Although not as publicly renowned as his National Film and Television School contemporary Nick Park, Mark Baker has nonetheless garnered Oscar nominations for his animated short films The Hill Farm (1988), The Village (1993) and Jolly Roger (1998), and is widely regarded as one of the leading British animators to emerge since the 1970s. His work typically features a deceptively simple, almost childlike hand-drawn visual style, but this conceals a far more sophisticated, adult-oriented view of the world.

Born in London in 1959, Baker made 8mm animated films in his teens (including The King's Jester, 1978), and studied animation at the West Surrey College of Art and Design, where he made The Three Knights (1982). He then spent a year animating television commercials for Richard Purdum Productions, after which he enrolled at the NFTS to study film animation. There, he spent much of the time making The Hill Farm almost single-handed. Dialogue-free, it depicts three very different groups making use of the same part of the countryside for farming, hunting and camping, and shows a vivid awareness of the essentially cyclical nature of country life. Completed in 1988, in addition to its Oscar nomination it won a BAFTA, the Grand Prix at the Annecy Animation Festival and many other awards - and was also highly praised by the great Russian animator Yuri Norstein.

After graduating in 1989, Baker worked as a freelance animator and director for various companies including TVC, Speedy Films, David Anderson Films and Pizazz Pictures. During this period he also worked on The Village, which Channel Four commissioned following widespread acclaim for The Hill Farm. Completed in 1993, it depicts life in a remote village whose inhabitants spend half the time trying to uncover each other's dark secrets, and the rest ensuring that their own stay buried.

Jolly Roger (1998), a lively romp about a cowardly pirate, was the first of Baker's films to make use of computer animation - though the artwork was originally hand-drawn on paper prior to scanning and digital manipulation. The 13-part BBC children's series The Big Knights (2000), co-directed with Astley, returned to the territory of The Three Knights in its sending-up of traditional chivalric myths. Its vocal cast included Brian Blessed as Sir Morris, whose boisterous enthusiasm compensated for his lack of skill.

More recently, Baker and Astley have catered for even younger audiences in the BAFTA-winning Peppa Pig (2004-) and Ben and Holly's Little Kingdom (2007-). The first, about a cheeky piglet and her family, has been widely acclaimed as a model example of pre-school children's animation, matching genuinely witty scripts to brightly-coloured, childlike designs that nonetheless unmistakably echo Baker's earlier work.

Michael Brooke


  1. Just stumbled upon your blog. I've always been a fan of The Hill Farm and its use of sound and music.

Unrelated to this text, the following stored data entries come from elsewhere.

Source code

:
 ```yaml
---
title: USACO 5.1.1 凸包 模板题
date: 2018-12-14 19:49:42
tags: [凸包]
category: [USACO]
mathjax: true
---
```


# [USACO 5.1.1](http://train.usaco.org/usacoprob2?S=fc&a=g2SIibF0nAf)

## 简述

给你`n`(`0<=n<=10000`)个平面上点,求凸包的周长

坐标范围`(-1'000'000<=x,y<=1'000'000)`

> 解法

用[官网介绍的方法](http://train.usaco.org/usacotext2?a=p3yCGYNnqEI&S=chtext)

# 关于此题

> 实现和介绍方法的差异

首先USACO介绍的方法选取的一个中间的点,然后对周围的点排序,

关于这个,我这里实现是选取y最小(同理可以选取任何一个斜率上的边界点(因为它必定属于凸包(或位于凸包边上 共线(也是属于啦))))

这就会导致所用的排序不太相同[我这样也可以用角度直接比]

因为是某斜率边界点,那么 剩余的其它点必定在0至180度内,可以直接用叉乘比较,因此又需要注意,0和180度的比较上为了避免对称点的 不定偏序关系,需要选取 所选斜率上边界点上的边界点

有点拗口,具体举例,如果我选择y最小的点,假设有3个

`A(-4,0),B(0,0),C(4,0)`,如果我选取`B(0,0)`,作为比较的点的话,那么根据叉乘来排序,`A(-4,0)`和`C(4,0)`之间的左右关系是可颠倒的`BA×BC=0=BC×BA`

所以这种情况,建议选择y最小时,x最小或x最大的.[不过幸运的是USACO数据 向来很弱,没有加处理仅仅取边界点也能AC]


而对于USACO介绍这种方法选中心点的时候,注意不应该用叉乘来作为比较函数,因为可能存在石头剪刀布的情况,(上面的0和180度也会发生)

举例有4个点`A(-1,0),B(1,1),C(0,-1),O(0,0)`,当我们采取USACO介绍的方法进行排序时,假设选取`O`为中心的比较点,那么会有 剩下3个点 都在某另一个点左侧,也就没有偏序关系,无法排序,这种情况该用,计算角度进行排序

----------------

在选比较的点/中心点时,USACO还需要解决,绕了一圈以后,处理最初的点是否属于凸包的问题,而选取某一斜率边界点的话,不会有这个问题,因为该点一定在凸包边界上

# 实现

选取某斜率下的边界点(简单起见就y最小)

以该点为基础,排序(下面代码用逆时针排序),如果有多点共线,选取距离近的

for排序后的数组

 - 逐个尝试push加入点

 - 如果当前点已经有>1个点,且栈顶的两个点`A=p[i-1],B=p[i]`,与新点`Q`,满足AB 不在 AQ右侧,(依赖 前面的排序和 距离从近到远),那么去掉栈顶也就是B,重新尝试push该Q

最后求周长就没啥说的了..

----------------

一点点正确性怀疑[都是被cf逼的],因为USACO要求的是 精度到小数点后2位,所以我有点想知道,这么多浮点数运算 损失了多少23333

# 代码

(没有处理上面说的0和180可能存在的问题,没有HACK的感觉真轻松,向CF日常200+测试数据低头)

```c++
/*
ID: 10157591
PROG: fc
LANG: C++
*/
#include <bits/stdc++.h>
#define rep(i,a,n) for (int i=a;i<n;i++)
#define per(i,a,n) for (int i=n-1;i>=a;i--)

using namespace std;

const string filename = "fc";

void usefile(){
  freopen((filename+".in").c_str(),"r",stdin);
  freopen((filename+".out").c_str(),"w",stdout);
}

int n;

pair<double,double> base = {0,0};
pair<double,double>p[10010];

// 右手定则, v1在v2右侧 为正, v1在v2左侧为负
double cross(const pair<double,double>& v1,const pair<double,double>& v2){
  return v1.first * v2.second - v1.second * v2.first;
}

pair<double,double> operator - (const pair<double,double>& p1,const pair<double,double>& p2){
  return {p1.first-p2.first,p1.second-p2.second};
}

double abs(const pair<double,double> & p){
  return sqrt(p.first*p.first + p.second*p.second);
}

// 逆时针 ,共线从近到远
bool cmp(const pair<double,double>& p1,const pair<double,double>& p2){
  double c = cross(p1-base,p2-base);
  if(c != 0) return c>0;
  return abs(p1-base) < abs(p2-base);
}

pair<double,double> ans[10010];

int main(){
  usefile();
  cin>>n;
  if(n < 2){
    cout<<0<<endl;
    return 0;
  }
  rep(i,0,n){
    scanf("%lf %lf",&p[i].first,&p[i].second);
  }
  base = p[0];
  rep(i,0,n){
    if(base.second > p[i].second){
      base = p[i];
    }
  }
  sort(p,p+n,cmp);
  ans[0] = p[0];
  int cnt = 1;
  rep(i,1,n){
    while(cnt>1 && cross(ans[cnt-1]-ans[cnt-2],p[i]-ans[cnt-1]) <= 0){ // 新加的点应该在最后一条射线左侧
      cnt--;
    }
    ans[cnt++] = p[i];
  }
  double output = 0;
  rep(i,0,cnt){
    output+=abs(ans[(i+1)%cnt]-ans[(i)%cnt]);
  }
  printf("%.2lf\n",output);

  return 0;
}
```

    I also remember seeing an animated short (that i thought looked like Mark's work but i guess not). Don't remember the name of it but it basically started and ended with a scene of Grasshoppers or Crickets in some grass. In between was a history of war. Years and years of different groups fighting each other but everything always disintegrated back to dirt, grass and the bugs. Any chance you've seen this in your course and remember the name?


  2. Oh... I don't think I've ever seen that one :(, I am sorry. I'll take another History of Animation class in Fall, so I'll pay attention to it. I'll also upload more stuff here, since I haven't done so for a while... Thank you for following my blog!